What Is Sanctuary?
In 2018, the New School Working Group on Expanded Sanctuary collaboratively organized a series of workshops in New York to reflect on this question. The workshops brought together activists, organizers, students and academics whose work spans anti-racist, pro-migrant, and pro-Indigenous struggles. Together, we reflected on sanctuary as a conceptual and practical starting point for cross-coalitional politics, including the tensions and risks of such a project.

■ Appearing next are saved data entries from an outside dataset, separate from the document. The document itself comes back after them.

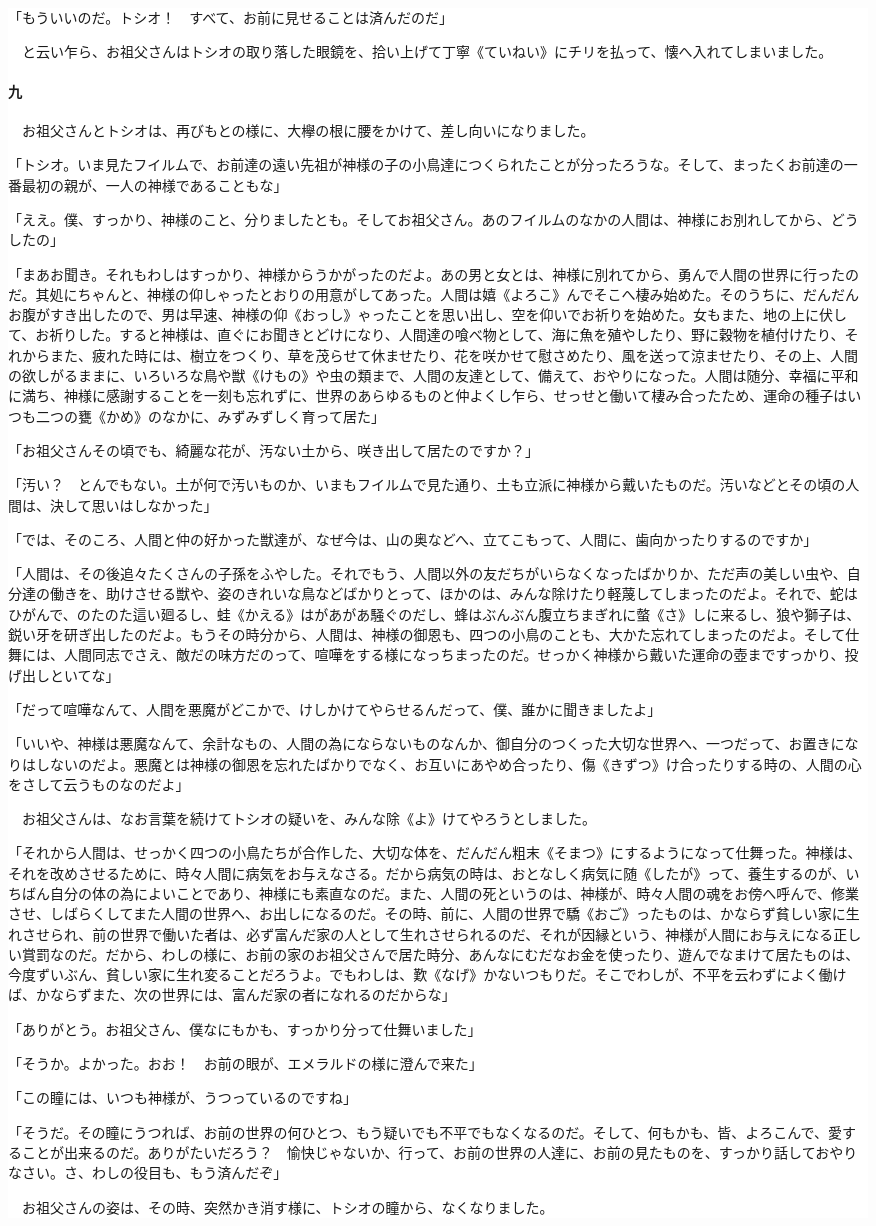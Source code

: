 「もういいのだ。トシオ！　すべて、お前に見せることは済んだのだ」

　と云い乍ら、お祖父さんはトシオの取り落した眼鏡を、拾い上げて丁寧《ていねい》にチリを払って、懐へ入れてしまいました。



#### 九




　お祖父さんとトシオは、再びもとの様に、大欅の根に腰をかけて、差し向いになりました。

「トシオ。いま見たフイルムで、お前達の遠い先祖が神様の子の小鳥達につくられたことが分ったろうな。そして、まったくお前達の一番最初の親が、一人の神様であることもな」

「ええ。僕、すっかり、神様のこと、分りましたとも。そしてお祖父さん。あのフイルムのなかの人間は、神様にお別れしてから、どうしたの」

「まあお聞き。それもわしはすっかり、神様からうかがったのだよ。あの男と女とは、神様に別れてから、勇んで人間の世界に行ったのだ。其処にちゃんと、神様の仰しゃったとおりの用意がしてあった。人間は嬉《よろこ》んでそこへ棲み始めた。そのうちに、だんだんお腹がすき出したので、男は早速、神様の仰《おっし》ゃったことを思い出し、空を仰いでお祈りを始めた。女もまた、地の上に伏して、お祈りした。すると神様は、直ぐにお聞きとどけになり、人間達の喰べ物として、海に魚を殖やしたり、野に穀物を植付けたり、それからまた、疲れた時には、樹立をつくり、草を茂らせて休ませたり、花を咲かせて慰さめたり、風を送って涼ませたり、その上、人間の欲しがるままに、いろいろな鳥や獣《けもの》や虫の類まで、人間の友達として、備えて、おやりになった。人間は随分、幸福に平和に満ち、神様に感謝することを一刻も忘れずに、世界のあらゆるものと仲よくし乍ら、せっせと働いて棲み合ったため、運命の種子はいつも二つの甕《かめ》のなかに、みずみずしく育って居た」

「お祖父さんその頃でも、綺麗な花が、汚ない土から、咲き出して居たのですか？」

「汚い？　とんでもない。土が何で汚いものか、いまもフイルムで見た通り、土も立派に神様から戴いたものだ。汚いなどとその頃の人間は、決して思いはしなかった」

「では、そのころ、人間と仲の好かった獣達が、なぜ今は、山の奥などへ、立てこもって、人間に、歯向かったりするのですか」

「人間は、その後追々たくさんの子孫をふやした。それでもう、人間以外の友だちがいらなくなったばかりか、ただ声の美しい虫や、自分達の働きを、助けさせる獣や、姿のきれいな鳥などばかりとって、ほかのは、みんな除けたり軽蔑してしまったのだよ。それで、蛇はひがんで、のたのた這い廻るし、蛙《かえる》はがあがあ騒ぐのだし、蜂はぶんぶん腹立ちまぎれに螫《さ》しに来るし、狼や獅子は、鋭い牙を研ぎ出したのだよ。もうその時分から、人間は、神様の御恩も、四つの小鳥のことも、大かた忘れてしまったのだよ。そして仕舞には、人間同志でさえ、敵だの味方だのって、喧嘩をする様になっちまったのだ。せっかく神様から戴いた運命の壺まですっかり、投げ出しといてな」

「だって喧嘩なんて、人間を悪魔がどこかで、けしかけてやらせるんだって、僕、誰かに聞きましたよ」

「いいや、神様は悪魔なんて、余計なもの、人間の為にならないものなんか、御自分のつくった大切な世界へ、一つだって、お置きになりはしないのだよ。悪魔とは神様の御恩を忘れたばかりでなく、お互いにあやめ合ったり、傷《きずつ》け合ったりする時の、人間の心をさして云うものなのだよ」









　お祖父さんは、なお言葉を続けてトシオの疑いを、みんな除《よ》けてやろうとしました。

「それから人間は、せっかく四つの小鳥たちが合作した、大切な体を、だんだん粗末《そまつ》にするようになって仕舞った。神様は、それを改めさせるために、時々人間に病気をお与えなさる。だから病気の時は、おとなしく病気に随《したが》って、養生するのが、いちばん自分の体の為によいことであり、神様にも素直なのだ。また、人間の死というのは、神様が、時々人間の魂をお傍へ呼んで、修業させ、しばらくしてまた人間の世界へ、お出しになるのだ。その時、前に、人間の世界で驕《おご》ったものは、かならず貧しい家に生れさせられ、前の世界で働いた者は、必ず富んだ家の人として生れさせられるのだ、それが因縁という、神様が人間にお与えになる正しい賞罰なのだ。だから、わしの様に、お前の家のお祖父さんで居た時分、あんなにむだなお金を使ったり、遊んでなまけて居たものは、今度ずいぶん、貧しい家に生れ変ることだろうよ。でもわしは、歎《なげ》かないつもりだ。そこでわしが、不平を云わずによく働けば、かならずまた、次の世界には、富んだ家の者になれるのだからな」

「ありがとう。お祖父さん、僕なにもかも、すっかり分って仕舞いました」

「そうか。よかった。おお！　お前の眼が、エメラルドの様に澄んで来た」

「この瞳には、いつも神様が、うつっているのですね」

「そうだ。その瞳にうつれば、お前の世界の何ひとつ、もう疑いでも不平でもなくなるのだ。そして、何もかも、皆、よろこんで、愛することが出来るのだ。ありがたいだろう？　愉快じゃないか、行って、お前の世界の人達に、お前の見たものを、すっかり話しておやりなさい。さ、わしの役目も、もう済んだぞ」

　お祖父さんの姿は、その時、突然かき消す様に、トシオの瞳から、なくなりました。
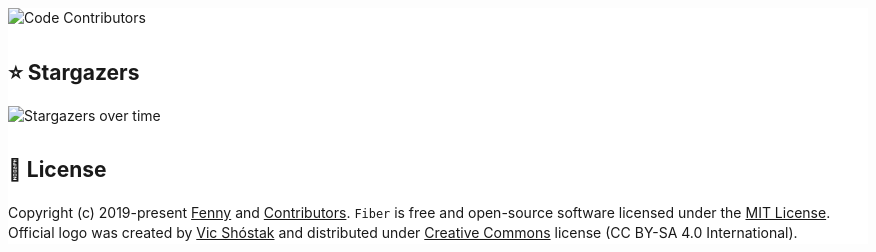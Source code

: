 <img src="https://opencollective.com/fiber/contributors.svg?width=890&button=false" alt="Code Contributors" style="max-width:100%;">

## ⭐️ Stargazers

<img src="https://starchart.cc/gofiber/fiber.svg" alt="Stargazers over time" style="max-width: 100%">

## 🧾 License

Copyright (c) 2019-present [Fenny](https://github.com/fenny) and [Contributors](https://github.com/gofiber/fiber/graphs/contributors). `Fiber` is free and open-source software licensed under the [MIT License](https://github.com/gofiber/fiber/blob/master/LICENSE). Official logo was created by [Vic Shóstak](https://github.com/koddr) and distributed under [Creative Commons](https://creativecommons.org/licenses/by-sa/4.0/) license (CC BY-SA 4.0 International).
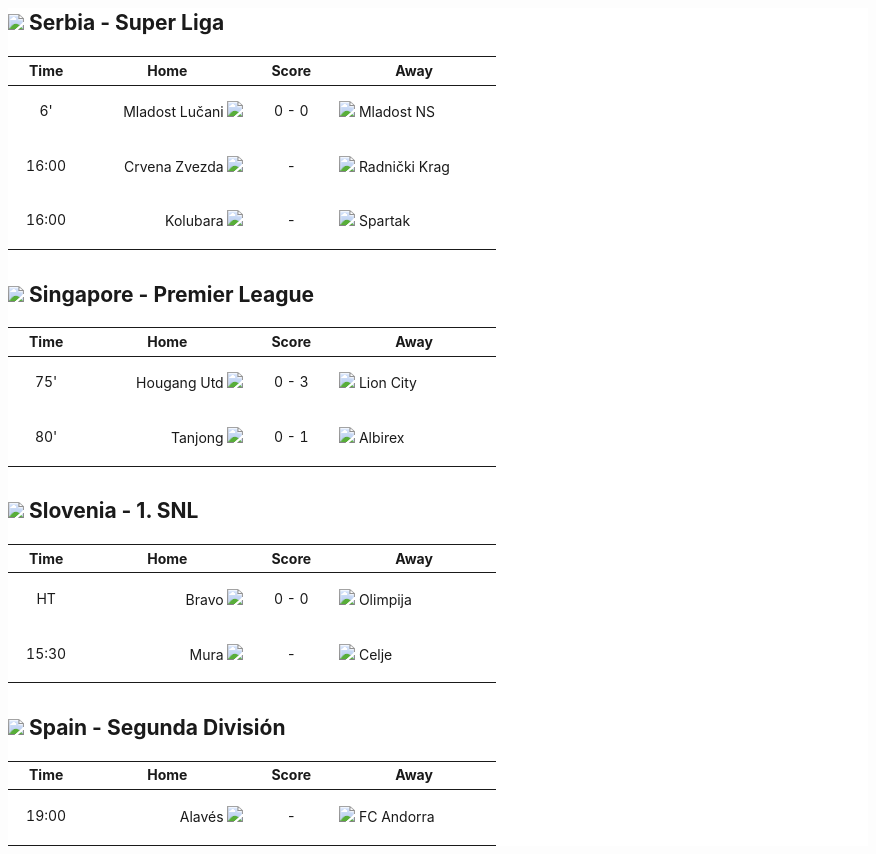 
## <img src="/static/logos/Serbia-Super Liga.png" height="25px"> Serbia - Super Liga

<div align="center">

&emsp;Time&emsp; | &emsp;&emsp;&emsp;&emsp;Home&emsp;&emsp;&emsp;&emsp; | &emsp;Score&emsp; | &emsp;&emsp;&emsp;&emsp;Away&emsp;&emsp;&emsp;&emsp; |
| ------------ | ------------ | ------------ | ------------ |
| <p align="center">6'</p> | <p align="right">Mladost Lučani <img src="/static/logos/FK Mladost Lučani.png" height="25px"></p> | <p align="center">0 - 0</p> | <p align="left"><img src="/static/logos/FK Mladost GAT Novi Sad.png" height="25px"> Mladost NS</p> |
| <p align="center">16:00</p> | <p align="right">Crvena Zvezda <img src="/static/logos/FK Crvena Zvezda Beograd.png" height="25px"></p> | <p align="center">-</p> | <p align="left"><img src="/static/logos/FK Radnički 1923 Kragujevac.png" height="25px"> Radnički Krag</p> |
| <p align="center">16:00</p> | <p align="right">Kolubara <img src="/static/logos/FK Kolubara Lazarevac.png" height="25px"></p> | <p align="center">-</p> | <p align="left"><img src="/static/logos/FK Spartak Ždrepčeva Krv Subotica.png" height="25px"> Spartak</p> |
</div>


## <img src="/static/logos/Singapore-Premier League.png" height="25px"> Singapore - Premier League

<div align="center">

&emsp;Time&emsp; | &emsp;&emsp;&emsp;&emsp;Home&emsp;&emsp;&emsp;&emsp; | &emsp;Score&emsp; | &emsp;&emsp;&emsp;&emsp;Away&emsp;&emsp;&emsp;&emsp; |
| ------------ | ------------ | ------------ | ------------ |
| <p align="center">75'</p> | <p align="right">Hougang Utd <img src="/static/logos/Hougang United FC.png" height="25px"></p> | <p align="center">0 - 3</p> | <p align="left"><img src="/static/logos/Lion City Sailors FC.png" height="25px"> Lion City</p> |
| <p align="center">80'</p> | <p align="right">Tanjong <img src="/static/logos/Tanjong Pagar United FC.png" height="25px"></p> | <p align="center">0 - 1</p> | <p align="left"><img src="/static/logos/Albirex Niigata FC (Singapore).png" height="25px"> Albirex</p> |
</div>


## <img src="/static/logos/Slovenia-1. SNL.png" height="25px"> Slovenia - 1. SNL

<div align="center">

&emsp;Time&emsp; | &emsp;&emsp;&emsp;&emsp;Home&emsp;&emsp;&emsp;&emsp; | &emsp;Score&emsp; | &emsp;&emsp;&emsp;&emsp;Away&emsp;&emsp;&emsp;&emsp; |
| ------------ | ------------ | ------------ | ------------ |
| <p align="center">HT</p> | <p align="right">Bravo <img src="/static/logos/NK Bravo.png" height="25px"></p> | <p align="center">0 - 0</p> | <p align="left"><img src="/static/logos/NK Olimpija Ljubljana.png" height="25px"> Olimpija</p> |
| <p align="center">15:30</p> | <p align="right">Mura <img src="/static/logos/NŠ Mura.png" height="25px"></p> | <p align="center">-</p> | <p align="left"><img src="/static/logos/NK Celje.png" height="25px"> Celje</p> |
</div>


## <img src="/static/logos/Spain-Segunda División.png" height="25px"> Spain - Segunda División

<div align="center">

&emsp;Time&emsp; | &emsp;&emsp;&emsp;&emsp;Home&emsp;&emsp;&emsp;&emsp; | &emsp;Score&emsp; | &emsp;&emsp;&emsp;&emsp;Away&emsp;&emsp;&emsp;&emsp; |
| ------------ | ------------ | ------------ | ------------ |
| <p align="center">19:00</p> | <p align="right">Alavés <img src="/static/logos/Deportivo Alavés.png" height="25px"></p> | <p align="center">-</p> | <p align="left"><img src="/static/logos/FC Andorra.png" height="25px"> FC Andorra</p> |
</div>
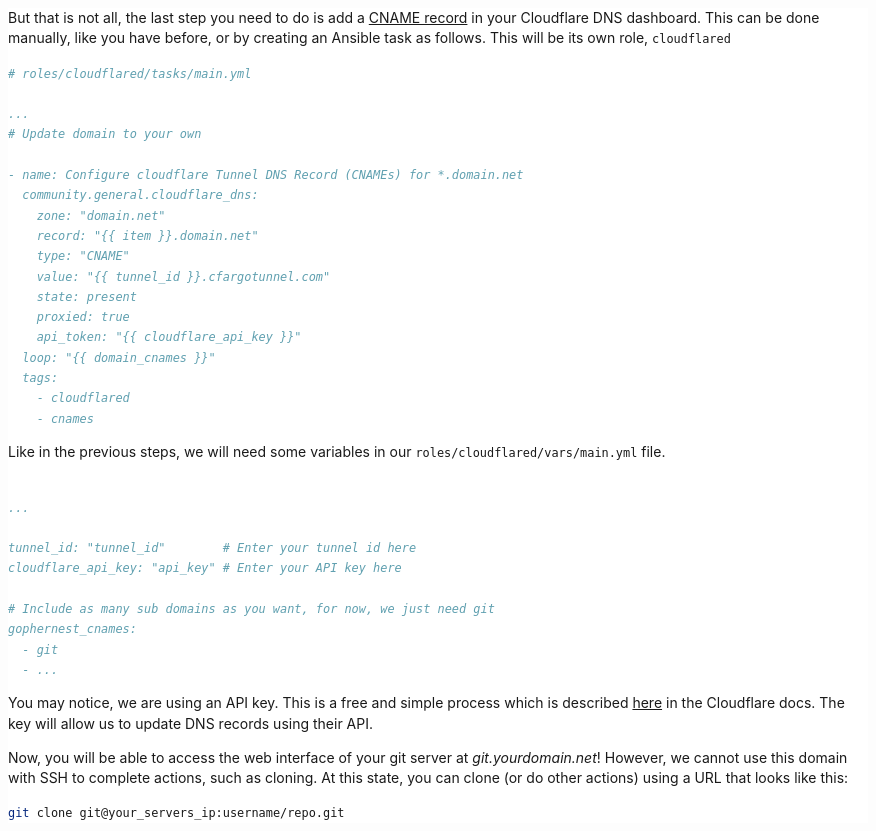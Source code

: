 But that is not all, the last step you need to do is add a [CNAME record](https://en.wikipedia.org/wiki/CNAME_record) in your Cloudflare 
DNS dashboard. This can be done manually, like you have before, or by creating an Ansible task
as follows. This will be its own role, `cloudflared`

```yaml
# roles/cloudflared/tasks/main.yml

...
# Update domain to your own
    
- name: Configure cloudflare Tunnel DNS Record (CNAMEs) for *.domain.net
  community.general.cloudflare_dns:
    zone: "domain.net"
    record: "{{ item }}.domain.net"
    type: "CNAME"
    value: "{{ tunnel_id }}.cfargotunnel.com"
    state: present
    proxied: true
    api_token: "{{ cloudflare_api_key }}"
  loop: "{{ domain_cnames }}"
  tags:
    - cloudflared
    - cnames
```

Like in the previous steps, we will need some variables in our `roles/cloudflared/vars/main.yml` file.

```yaml

...

tunnel_id: "tunnel_id"        # Enter your tunnel id here
cloudflare_api_key: "api_key" # Enter your API key here

# Include as many sub domains as you want, for now, we just need git
gophernest_cnames:
  - git               
  - ...
```

You may notice, we are using an API key. This is a free and simple process which is described [here](https://developers.cloudflare.com/fundamentals/api/get-started/create-token/)
in the Cloudflare docs. The key will allow us to update DNS records using their API.

Now, you will be able to access the web interface of your git server at *git.yourdomain.net*! However, 
we cannot use this domain with SSH to complete actions, such as cloning. At this state, you can clone
(or do other actions) using a URL that looks like this:

```bash
git clone git@your_servers_ip:username/repo.git
```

This short piece is an attempt to assemble the sentiments expressed in those workshops in a form that engages sanctuary as an ongoing question. Our conception of sanctuary is not a consensus vision. It reflects the productive tension between the worlds we inhabit, the visions of justice we hold, and the solidarities we share. For example, the term “community defense” registered very differently for participants in different contexts. While some understood themselves to be working for progressive notions of community defense, others wanted to distance themselves from the term's deployment as part of right-wing and exclusionary practices. An expansive conception of sanctuary is not limited to conventional associations or historical meanings. Sanctuary entails a way of being as well as sets of principles, practices, affects, and risks. It is at once a political horizon, an already existing reality, and site of contention and risk. For many at the workshops, it was a term that simultaneously evoked promise, disappointment and betrayal, insofar as people felt it had been hijacked by city and state governments who have not honored its more radical commitments. We hope this reflective text will be read as a contingent collaboration—a provocation to open conversations, actions, and connections across communities, struggles, and continents.
The text was compiled by The New School Working Group on Expanded Sanctuary, drawing on the discussions, notes, and sketches from the long table workshops: Individuals from the following organizations participated in the workshops.
New Sanctuary Coalition of New York
Otros Dreams en Acción (ODA)
Watch the Med Alarm Phone
Asamblea Popular de Familias Migrantes (APOFAM)
Red de Pueblos Transnacionales
New Sanctuary Movement of Philadelphia
Radio Progreso y Equipo de Reflexión, Investigación y Comunicación (ERIC), Honduras
Sanctuary Health, Vancouver
Yo Sí Sanidad Universal, Madrid
Mijente
Audre Lorde Project
Black Youth Project 100
NYU Dream
Make the Road New York
The New School Sanctuary Working Group
Hemispheric Institute, NYU
Undocublack Network
African Communities Together
Enlace
New York State Youth Leadership Council
National Immigration Law Center
Social Justice Institute of the Barnard Center for Research on Women
North Star Fund
Sanctuary Strives for …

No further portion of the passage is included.